Farm School got its start in 2007, when a dozen New York nonprofits and community stakeholders came together to reflect on where the food movement they helped to spark was heading.
“We were asking ourselves, ‘How are we doing? Where are we going? What do we want?’” says Farm School director Jane Hodge, who was then Just Food’s “City Farms” market coordinator. “The idea of a ‘farm school’ just kept coming up, and we decided it was something we wanted to pursue.” The group obtained a planning microgrant, and the project soon had a life of its own—even after the money ran out.
“A bunch of people had a vision about where we needed to be,” says Hodge of that passionate but unpaid period. “We created it together.” Their big break came in August 2010, when their proposal won a three-year grant from the USDA Beginning Farmer and Rancher Development Program, proof that, from as far away as Washington DC, the most densely populated city in the United States was seen as fertile ground for farmer training. “It’s a big acknowledgment of how important urban agriculture has become within the larger farming movement,” says Hodge.
The result is a rigorous certificate program specifically designed for New Yorkers: Classes are offered on nights and weekends, everywhere from the Manhattan borough president’s office to BK Farmyard’s chicken run, and tuition is on a sliding scale (tuition for the two-year program ranges from $420 to $5,670 based on applicants’ income). Fifteen adults are accepted each year to work toward a Certificate in Urban Agriculture, and many more take individual classes to hone specific skill sets in things from planning beds to propagating seeds, and from backyard hens to rooftop bees. Students also complete hands-on apprenticeships all over the city, from the row crops at Snug Harbor Heritage Farm on Staten Island to the kitchen at Gramercy Tavern and the gardens at La Finca del Sur in the Bronx.

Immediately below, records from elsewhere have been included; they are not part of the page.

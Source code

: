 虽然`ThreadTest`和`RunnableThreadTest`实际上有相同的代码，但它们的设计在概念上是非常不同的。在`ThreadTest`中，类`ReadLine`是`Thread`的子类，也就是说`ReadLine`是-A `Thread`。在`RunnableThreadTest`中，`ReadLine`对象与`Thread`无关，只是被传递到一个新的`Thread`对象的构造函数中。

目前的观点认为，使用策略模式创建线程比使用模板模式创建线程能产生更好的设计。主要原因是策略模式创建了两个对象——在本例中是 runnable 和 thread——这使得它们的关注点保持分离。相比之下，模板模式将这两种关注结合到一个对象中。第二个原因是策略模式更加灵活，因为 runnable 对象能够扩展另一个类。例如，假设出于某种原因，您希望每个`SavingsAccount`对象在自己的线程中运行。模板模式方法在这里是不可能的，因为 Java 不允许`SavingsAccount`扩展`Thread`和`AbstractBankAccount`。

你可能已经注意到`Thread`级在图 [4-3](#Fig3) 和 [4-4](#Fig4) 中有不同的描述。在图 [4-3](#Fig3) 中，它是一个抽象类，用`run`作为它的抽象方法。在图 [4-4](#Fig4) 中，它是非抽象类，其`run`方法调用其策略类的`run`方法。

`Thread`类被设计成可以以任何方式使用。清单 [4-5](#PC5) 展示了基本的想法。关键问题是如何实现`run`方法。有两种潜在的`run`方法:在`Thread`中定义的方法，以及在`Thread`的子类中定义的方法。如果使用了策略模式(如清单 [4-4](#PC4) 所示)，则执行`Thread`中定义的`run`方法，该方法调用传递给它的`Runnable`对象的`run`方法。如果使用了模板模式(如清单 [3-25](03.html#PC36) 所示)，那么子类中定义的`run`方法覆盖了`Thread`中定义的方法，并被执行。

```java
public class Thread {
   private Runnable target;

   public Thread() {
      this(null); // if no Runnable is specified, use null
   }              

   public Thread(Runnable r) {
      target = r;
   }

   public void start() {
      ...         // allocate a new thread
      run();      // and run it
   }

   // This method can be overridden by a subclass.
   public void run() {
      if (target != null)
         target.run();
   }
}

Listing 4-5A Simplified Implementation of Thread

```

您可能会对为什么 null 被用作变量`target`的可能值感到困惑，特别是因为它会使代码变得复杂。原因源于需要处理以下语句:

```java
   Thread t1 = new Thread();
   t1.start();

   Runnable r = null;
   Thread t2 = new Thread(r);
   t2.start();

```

Best of all, the offerings are specifically geared toward urban ag. Existing programs outside the city offer solid farming foundations, but they pass over key issues that many city growers face. Tractor skills won’t get you far on a rooftop; cover crops won’t do much for lead contamination. And urban farmers have other unique considerations, like brown lots and zoning laws, not to mention neighbors living cheek-by-jowl with compost piles or chicken coops. Most importantly, traditional farmer training emphasizes yield and profitability, but sideline the issues of food access and food justice that come to fore in urban farms and gardens, where $200 farm-to-table tasting menus and $7 heirloom tomatoes share the same area code with chronic food insecurity and record rates of diet-related disease.

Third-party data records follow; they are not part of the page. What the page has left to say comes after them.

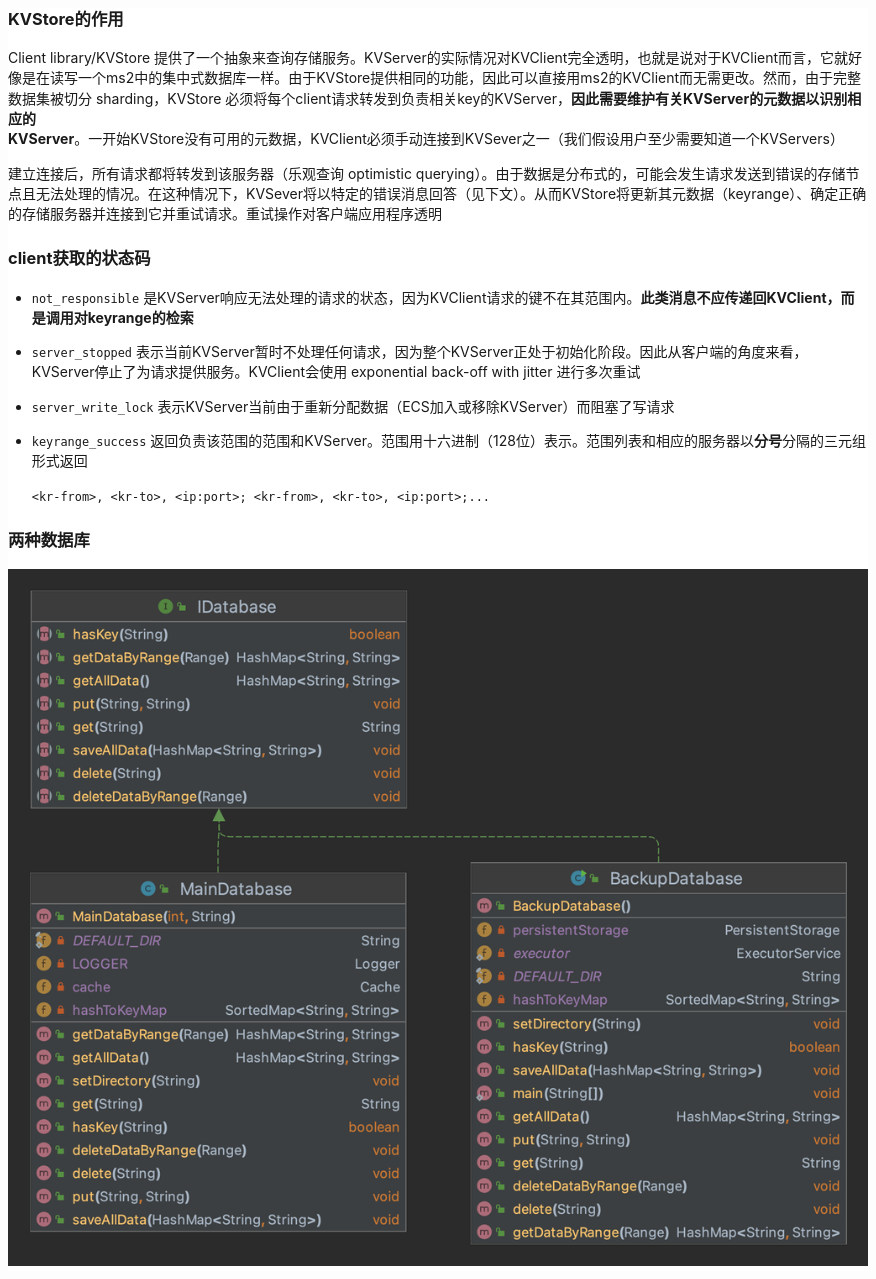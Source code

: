 ### KVStore的作用

Client library/KVStore 提供了一个抽象来查询存储服务。KVServer的实际情况对KVClient完全透明，也就是说对于KVClient而言，它就好像是在读写一个ms2中的集中式数据库一样。由于KVStore提供相同的功能，因此可以直接用ms2的KVClient而无需更改。然而，由于完整数据集被切分 sharding，KVStore 必须将每个client请求转发到负责相关key的KVServer，**因此需要维护有关KVServer的元数据以识别相应的KVServer**。一开始KVStore没有可用的元数据，KVClient必须手动连接到KVSever之一（我们假设用户至少需要知道一个KVServers）

建立连接后，所有请求都将转发到该服务器（乐观查询 optimistic querying）。由于数据是分布式的，可能会发生请求发送到错误的存储节点且无法处理的情况。在这种情况下，KVSever将以特定的错误消息回答（见下文）。从而KVStore将更新其元数据（keyrange）、确定正确的存储服务器并连接到它并重试请求。重试操作对客户端应用程序透明

### client获取的状态码

* `not_responsible` 是KVServer响应无法处理的请求的状态，因为KVClient请求的键不在其范围内。**此类消息不应传递回KVClient，而是调用对keyrange的检索**

* `server_stopped` 表示当前KVServer暂时不处理任何请求，因为整个KVServer正处于初始化阶段。因此从客户端的角度来看，KVServer停止了为请求提供服务。KVClient会使用 exponential back-off with jitter 进行多次重试

* `server_write_lock` 表示KVServer当前由于重新分配数据（ECS加入或移除KVServer）而阻塞了写请求

* `keyrange_success` 返回负责该范围的范围和KVServer。范围用十六进制（128位）表示。范围列表和相应的服务器以**分号**分隔的三元组形式返回

  ```
  <kr-from>, <kr-to>, <ip:port>; <kr-from>, <kr-to>, <ip:port>;...
  ```

### 两种数据库

<img src="IDatabase.png">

“Right now there’s so much structural dysfunction that creates barriers and divisions within the food scene,” says Maggie Cheney, Farm School NYC’s “Advanced Crop Production” instructor, and manager at Bushwick Campus Farms. “That’s why we’re not just teaching farming. It’s a powerful position to be a grower in your community, because you impact people’s bodies, people’s well-being. So I’m excited to share all the knowledge I can.”
This year’s graduating class—Farm School’s first—is already busy starting farms of their own and working with community partners to develop new projects. Squeezed out of garden space in her Lower East Side neighborhood, second-year student Tairena Gilbert is apprenticing with Boswyk Farms and building a new community farm from the ground up. Or rather, from the floor up: The Loisaida Hydroponics Studio, New York’s first indoor community farm, sprouted this spring, growing baby greens,
tomatoes and peppers, as well as flowers and herbs for a local
senior center.
“There’s this incredible invisible force where we don’t realize how much impact the whole [food] system has on our lives, not just individually, but as a society,” says Gilbert. “I didn’t really think about it until I went to Farm School. I wasn’t in that world. It was not obvious to me.”

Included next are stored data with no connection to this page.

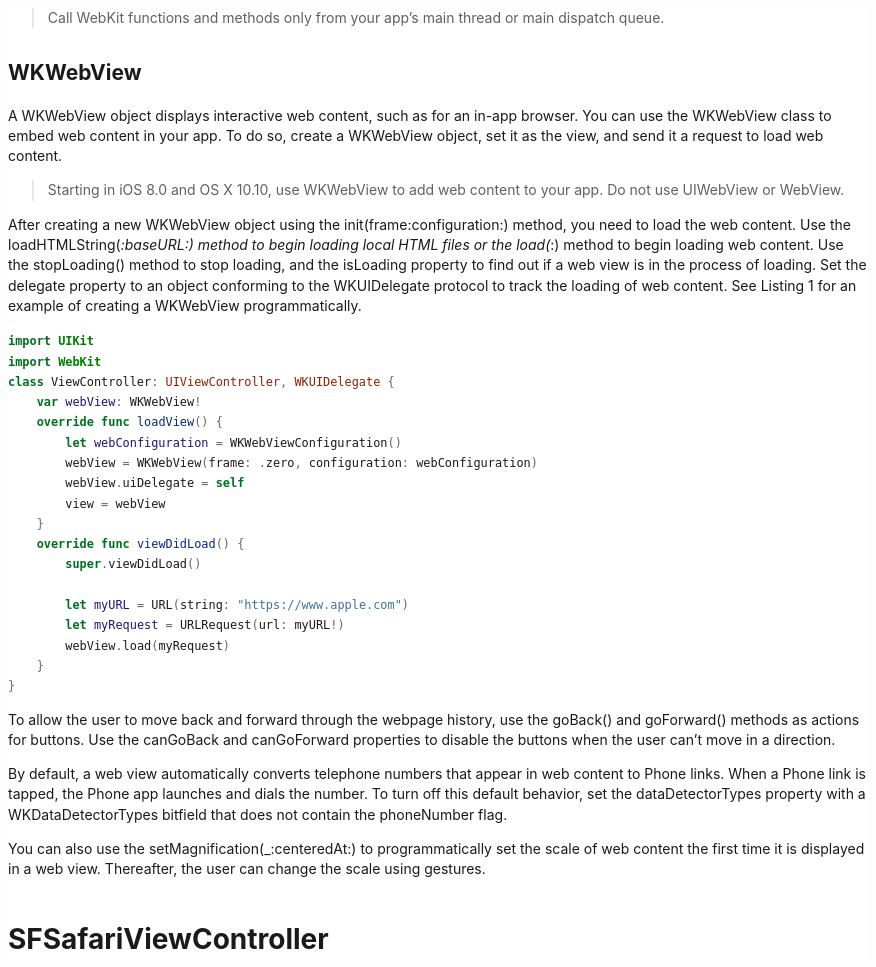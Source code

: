 > Call WebKit functions and methods only from your app’s main thread or main dispatch queue.

## WKWebView
A WKWebView object displays interactive web content, such as for an in-app browser. You can use the WKWebView class to embed web content in your app. To do so, create a WKWebView object, set it as the view, and send it a request to load web content.

> Starting in iOS 8.0 and OS X 10.10, use WKWebView to add web content to your app. Do not use UIWebView or WebView.

After creating a new WKWebView object using the init(frame:configuration:) method, you need to load the web content. Use the loadHTMLString(_:baseURL:) method to begin loading local HTML files or the load(_:) method to begin loading web content. Use the stopLoading() method to stop loading, and the isLoading property to find out if a web view is in the process of loading. Set the delegate property to an object conforming to the WKUIDelegate protocol to track the loading of web content. See Listing 1 for an example of creating a WKWebView programmatically.

```swift 
import UIKit
import WebKit
class ViewController: UIViewController, WKUIDelegate {
    var webView: WKWebView!
    override func loadView() {
        let webConfiguration = WKWebViewConfiguration()
        webView = WKWebView(frame: .zero, configuration: webConfiguration)
        webView.uiDelegate = self
        view = webView
    }
    override func viewDidLoad() {
        super.viewDidLoad()
        
        let myURL = URL(string: "https://www.apple.com")
        let myRequest = URLRequest(url: myURL!)
        webView.load(myRequest)
    }
}
```

To allow the user to move back and forward through the webpage history, use the goBack() and goForward() methods as actions for buttons. Use the canGoBack and canGoForward properties to disable the buttons when the user can’t move in a direction.

By default, a web view automatically converts telephone numbers that appear in web content to Phone links. When a Phone link is tapped, the Phone app launches and dials the number. To turn off this default behavior, set the dataDetectorTypes property with a WKDataDetectorTypes bitfield that does not contain the phoneNumber flag.

You can also use the setMagnification(_:centeredAt:) to programmatically set the scale of web content the first time it is displayed in a web view. Thereafter, the user can change the scale using gestures.

# SFSafariViewController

Too often, she says, “it’s easy to feel daunted and overwhelmed. Most people just want to be able to feed their family. You’re just worried about what you can afford. But being able to grow your own, it’s like being given the keys to the kingdom. There’s freedom there.”
In some ways, Farm School marks the New York food movement’s coming of age. In a town better known for penthouses than farmhouses, a solid network of highly skilled urban growers is now training a new generation of farmers who reflect the city’s capacity and diversity.
Now if only you could rent a mini-tractor through Zipcar.